Stevens thumbed the third strip into place and suddenly jumped to his

feet, all trace of shock gone. Spine straight, shoulders back, he looked half a foot taller. Bullets ripped through the air around his head, but he ignored them. He gazed down at Gruen with a confident smile. Gruen had never noticed how blue the man’s eyes were.

“Oh, shit,” Gruen said. He felt sick to his stomach. “I need you to sit down, Sergeant.”

“Not Sergeant,” Stevens said.

He placed the helmet firmly on his head. The tape on the forehead formed a blocky letter A.

“It’s Captain.”

Stevens stalked across the road to the steel roof hatch that had come loose from the overturned Humvee. He gripped the inside handle with his left hand and lifted it like a shield. It must have weighed thirty or forty pounds, but he held it easily by that one awkward handle.

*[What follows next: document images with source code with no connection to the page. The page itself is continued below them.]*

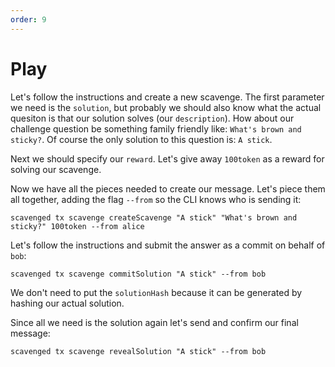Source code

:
 ```yaml
---
order: 9
---
```


# Play

Let's follow the instructions and create a new scavenge. The first parameter we need is the `solution`, but probably we should also know what the actual quesiton is that our solution solves (our `description`). How about our challenge question be something family friendly like: `What's brown and sticky?`. Of course the only solution to this question is: `A stick`.

Next we should specify our `reward`. Let's give away `100token` as a reward for solving our scavenge.

Now we have all the pieces needed to create our message. Let's piece them all together, adding the flag `--from` so the CLI knows who is sending it:

```
scavenged tx scavenge createScavenge "A stick" "What's brown and sticky?" 100token --from alice
```

Let's follow the instructions and submit the answer as a commit on behalf of `bob`:

```
scavenged tx scavenge commitSolution "A stick" --from bob
```

We don't need to put the `solutionHash` because it can be generated by hashing our actual solution.

Since all we need is the solution again let's send and confirm our final message:

```
scavenged tx scavenge revealSolution "A stick" --from bob
```
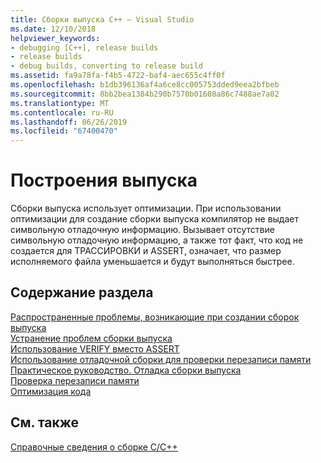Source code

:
 ```yaml
---
title: Сборки выпуска C++ — Visual Studio
ms.date: 12/10/2018
helpviewer_keywords:
- debugging [C++], release builds
- release builds
- debug builds, converting to release build
ms.assetid: fa9a78fa-f4b5-4722-baf4-aec655c4ff0f
ms.openlocfilehash: b1db396136af4a6ce8cc005753dded9eea2bfbeb
ms.sourcegitcommit: 8bb2bea1384b290b7570b01608a86c7488ae7a02
ms.translationtype: MT
ms.contentlocale: ru-RU
ms.lasthandoff: 06/26/2019
ms.locfileid: "67400470"
---
```

# <a name="release-builds"></a>Построения выпуска

Сборки выпуска использует оптимизации. При использовании оптимизации для создание сборки выпуска компилятор не выдает символьную отладочную информацию. Вызывает отсутствие символьную отладочную информацию, а также тот факт, что код не создается для ТРАССИРОВКИ и ASSERT, означает, что размер исполняемого файла уменьшается и будут выполняться быстрее.

## <a name="in-this-section"></a>Содержание раздела

[Распространенные проблемы, возникающие при создании сборок выпуска](common-problems-when-creating-a-release-build.md)<br/>
[Устранение проблем сборки выпуска](fixing-release-build-problems.md)<br/>
[Использование VERIFY вместо ASSERT](using-verify-instead-of-assert.md)<br/>
[Использование отладочной сборки для проверки перезаписи памяти](using-the-debug-build-to-check-for-memory-overwrite.md)<br/>
[Практическое руководство. Отладка сборки выпуска](how-to-debug-a-release-build.md)<br/>
[Проверка перезаписи памяти](checking-for-memory-overwrites.md)<br/>
[Оптимизация кода](optimizing-your-code.md)

## <a name="see-also"></a>См. также

[Справочные сведения о сборке C/C++](reference/c-cpp-building-reference.md)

“Round up the men,” Stevens said. There was no arguing with that voice. “I’ll clear the barricade.”

And then he ran toward the end of the bridge, into a hail of bullets. Gruen stood up, shouting, “Sarge! Sarge!” He’d never seen a man run so fast, so beautifully, covering the length of the bridge in what seemed to be a series of still frames. Stevens raised the makeshift shield in front of him, and bullets sparked off the steel and whined away—once, twice, and then a hailstorm. Several times rounds seemed to strike his legs and arms, causing a barely perceptible stutter, but if anything his speed increased. Ten feet from the barricade he leaped, legs spread in a V, his shield in front of him like a battering ram, his bandaged right fist outstretched. Two gunmen went flying, another three collapsed under him. And then he was gone, vanished behind the wall of smoke and tires, into the mass of attackers. Gruen looked around wildly. Koslow came back through the smoke, his arms around another marine, and two others followed. One of the followers carried a dead man. “Let’s go!” Gruen shouted. “Go, go, go!” He ran around the hummer and picked up Mack’s blood-soaked body. Mack’s left arm was missing, but Gruen didn’t see it anywhere on the pavement. The overturned hummer was still burning. There was nothing they could do for the bodies inside.

The marines ran toward the only remaining vehicle, the APC. The soldiers had stopped firing. Automatic gunfire still crackled from the west end of the bridge, but no one on this side seemed to be firing anymore. The driver opened the hatch from the inside, and the marines clambered into the rumbling vehicle, stepping on one another. It seemed to take minutes to load and get situated. Gruen sat on the bench seat, Mack cradled in his arms. The APC slowly backed up and swung around.